A probe into a multibillion-dollar graft scandal at state oil giant Petrobras will not extend to President Dilma Rousseff, Brazilian media reported Thursday.
Prosecutor general Rodrigo Janot on Tuesday said he wants to open investigations into 54 people, including politicians who would normally enjoy parliamentary immunity.
Janot is set to ask the Supreme Court to remove that immunity so that he can question those lawmakers, reportedly including Senator Renan Calheiros, president of the Congress, and Eduardo Cunha, head of the chamber of deputies.
The daily O Globo, however, said Janot would not seek an investigation into either Rousseff or the man she beat in October's election, Aecio Neves.

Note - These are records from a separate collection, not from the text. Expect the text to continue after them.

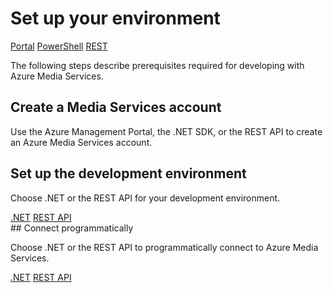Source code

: <properties
	pageTitle="Set up your environment | Windows Azure"
	description="Set up your environment for developing with Azure Media Services."
	services="media-services"
	documentationCenter=""
	authors="Juliako"
	manager="dwrede"
	editor=""/>

<tags
	ms.service="media-services"
	ms.date="02/03/2016"
	wacn.date=""/>

# Set up your environment

<div class="technical-azure-selector">
<a href="/documentation/articles/media-services-create-account">Portal</a>
<a href="/documentation/articles/media-services-manage-with-powershell">PowerShell</a>
<a href="https://msdn.microsoft.com/zh-cn/library/azure/dn167014.aspx">REST</a>
</div>
<a id="create_account"></a>

The following steps describe prerequisites required for developing with Azure Media Services.

## Create a Media Services account

Use the Azure Management Portal, the .NET SDK, or the REST API to create an Azure Media Services account.

<a id="setup_dev_env"></a>
## Set up the development environment  

Choose .NET or the REST API for your development environment.

<div class="technical-azure-selector">
<a href="/documentation/articles/media-services-dotnet-how-to-use">.NET</a>
<a href="/documentation/articles/media-services-rest-how-to-use">REST API</a>
</div>
<a id="connect"></a>
## Connect programmatically

Choose .NET or the REST API to programmatically connect to Azure Media Services.

<div class="technical-azure-selector">
<a href="/documentation/articles/media-services-dotnet-connect_programmatically">.NET</a>
<a href="/documentation/articles/media-services-rest-connect_programmatically">REST API</a>
</div>
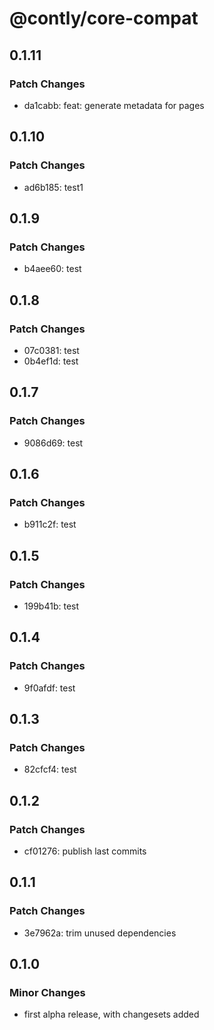 # @contly/core-compat

## 0.1.11

### Patch Changes

- da1cabb: feat: generate metadata for pages

## 0.1.10

### Patch Changes

- ad6b185: test1

## 0.1.9

### Patch Changes

- b4aee60: test

## 0.1.8

### Patch Changes

- 07c0381: test
- 0b4ef1d: test

## 0.1.7

### Patch Changes

- 9086d69: test

## 0.1.6

### Patch Changes

- b911c2f: test

## 0.1.5

### Patch Changes

- 199b41b: test

## 0.1.4

### Patch Changes

- 9f0afdf: test

## 0.1.3

### Patch Changes

- 82cfcf4: test

## 0.1.2

### Patch Changes

- cf01276: publish last commits

## 0.1.1

### Patch Changes

- 3e7962a: trim unused dependencies

## 0.1.0

### Minor Changes

- first alpha release, with changesets added
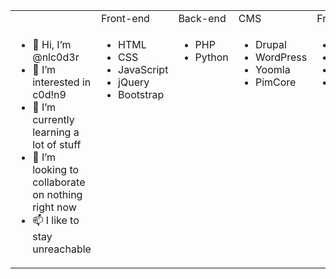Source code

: <table width="100%">
	<tr><td></td><td>Front-end</td><td>Back-end</td><td>CMS</td><td>Frameworks</td></tr>
	<tr valign="top">
		<td>
			<ul>
				<li>👋 Hi, I’m @nlc0d3r</li>
				<li>👀 I’m interested in c0d!n9</li>
				<li>🌱 I’m currently learning a lot of stuff</li>
				<li>💞️ I’m looking to collaborate on nothing right now</li>
				<li>📫 I like to stay unreachable</li>
			</ul>
		</td>
		<td>
			<ul>
				<li>HTML</li>
				<li>CSS</li>
				<li>JavaScript</li>
				<li>jQuery</li>
				<li>Bootstrap</li>
			</ul>
		</td>
		<td>
			<ul>
				<li>PHP</li>
				<li>Python</li>
			</ul>
		</td>
		<td>
			<ul>
				<li>Drupal</li>
				<li>WordPress</li>
				<li>Yoomla</li>
				<li>PimCore</li>
			</ul>
		</td>
		<td>
			<ul>
				<li>Laravel</li>
				<li>Symfony</li>
				<li>Yii</li>
				<li>CodeIgniter</li>
			</ul>
		</td>
	</tr>
</table>

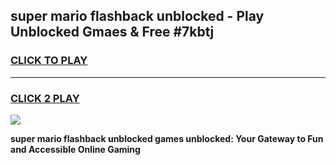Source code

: 
## super mario flashback unblocked - Play Unblocked Gmaes & Free #7kbtj
<h3>
<a href="https://news.freeplayer.one?title=super_mario_flashback_unblocked&ref=24F">CLICK TO PLAY</a></h3>
<hr>

<h3>
<a href="https://news.freeplayer.one?title=super_mario_flashback_unblocked&ref=24F">CLICK 2 PLAY</a>
  
</h3>

<a href="https://news.freeplayer.one?title=super_mario_flashback_unblocked&ref=24F/"><img src="https://clearcache.store/games.png"></a>


**super mario flashback unblocked games unblocked: Your Gateway to Fun and Accessible Online Gaming**

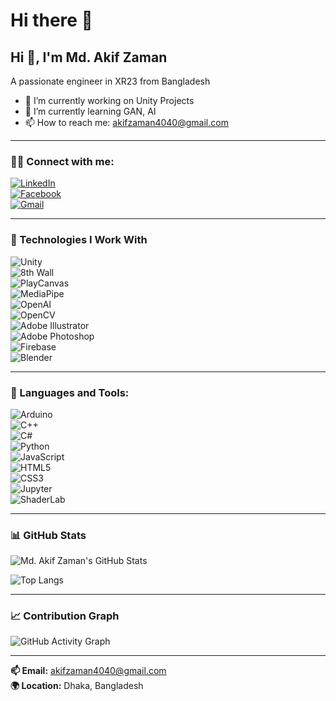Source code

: # Hi there 👋

## Hi 👋, I'm Md. Akif Zaman

A passionate engineer in XR23 from Bangladesh

- 🔭 I’m currently working on Unity Projects  
- 🌱 I’m currently learning GAN, AI  
- 📫 How to reach me: akifzaman4040@gmail.com  

---

### 🧑‍💻 Connect with me:

[![LinkedIn](https://img.shields.io/badge/LinkedIn-blue?style=flat&logo=linkedin)](https://www.linkedin.com/in/md-akif-zaman-35740a162)  
[![Facebook](https://img.shields.io/badge/Facebook-blue?style=flat&logo=facebook)](https://www.facebook.com/share/1FpN4L7G1K/)  
[![Gmail](https://img.shields.io/badge/Gmail-D14836?style=flat&logo=gmail&logoColor=white)](mailto:akifzaman4040@gmail.com)

---

### 🚀 Technologies I Work With

![Unity](https://img.shields.io/badge/Unity-000000?style=for-the-badge&logo=unity&logoColor=white)  
![8th Wall](https://img.shields.io/badge/8th%20Wall-4900FF?style=for-the-badge&logo=8thwall&logoColor=white)  
![PlayCanvas](https://img.shields.io/badge/PlayCanvas-E95420?style=for-the-badge&logo=playcanvas&logoColor=white)  
![MediaPipe](https://img.shields.io/badge/MediaPipe-FF6F00?style=for-the-badge&logo=google&logoColor=white)  
![OpenAI](https://img.shields.io/badge/OpenAI-412991?style=for-the-badge&logo=openai&logoColor=white)  
![OpenCV](https://img.shields.io/badge/OpenCV-5C3EE8?style=for-the-badge&logo=opencv&logoColor=white)  
![Adobe Illustrator](https://img.shields.io/badge/Adobe%20Illustrator-FF9A00?style=for-the-badge&logo=adobeillustrator&logoColor=white)  
![Adobe Photoshop](https://img.shields.io/badge/Adobe%20Photoshop-31A8FF?style=for-the-badge&logo=adobephotoshop&logoColor=white)  
![Firebase](https://img.shields.io/badge/Firebase-FFCA28?style=for-the-badge&logo=firebase&logoColor=black)  
![Blender](https://img.shields.io/badge/Blender-F5792A?style=for-the-badge&logo=blender&logoColor=white)  

---

### 🧰 Languages and Tools:

![Arduino](https://img.shields.io/badge/Arduino-00979D?style=for-the-badge&logo=arduino&logoColor=white)  
![C++](https://img.shields.io/badge/C++-00599C?style=for-the-badge&logo=c%2B%2B&logoColor=white)  
![C#](https://img.shields.io/badge/C%23-239120?style=for-the-badge&logo=c-sharp&logoColor=white)  
![Python](https://img.shields.io/badge/Python-3670A0?style=for-the-badge&logo=python&logoColor=ffdd54)  
![JavaScript](https://img.shields.io/badge/JavaScript-F7DF1E?style=for-the-badge&logo=javascript&logoColor=black)  
![HTML5](https://img.shields.io/badge/HTML5-E34F26?style=for-the-badge&logo=html5&logoColor=white)  
![CSS3](https://img.shields.io/badge/CSS3-1572B6?style=for-the-badge&logo=css3&logoColor=white)  
![Jupyter](https://img.shields.io/badge/Jupyter-F37626?style=for-the-badge&logo=jupyter&logoColor=white)  
![ShaderLab](https://img.shields.io/badge/ShaderLab-000000?style=for-the-badge&logo=unity&logoColor=white)  

---

### 📊 GitHub Stats

![Md. Akif Zaman's GitHub Stats](https://github-readme-stats.vercel.app/api?username=akifzaman&show_icons=true&theme=default)

![Top Langs](https://github-readme-stats.vercel.app/api/top-langs/?username=akifzaman&layout=compact&theme=default)

---

### 📈 Contribution Graph

![GitHub Activity Graph](https://github-readme-activity-graph.cyclic.app/graph?username=akifzaman&theme=github)

---

**📫 Email:** akifzaman4040@gmail.com  
**🌍 Location:** Dhaka, Bangladesh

According to Globo, which gave no source, the prosecutor considered that references to Rousseff and Neves by those questioned to date "were not sufficient to merit calls for (their) investigation."
Other newspapers carried similar reports.
Rousseff, a former energy minister, was chairman of the board of Petrobras from 2003 to 2010 before becoming president in 2011.
Brazil's biggest corruption scandal broke a year ago when a former director at Petrobras turned whistleblower in a bid to reach a plea bargain with investigators.
The former director, Paulo Roberto Costa, alleged that politicians and businessmen received some $3.8 billion in kickbacks from inflated Petrobras contracts over a period that runs from 2004 to 2012.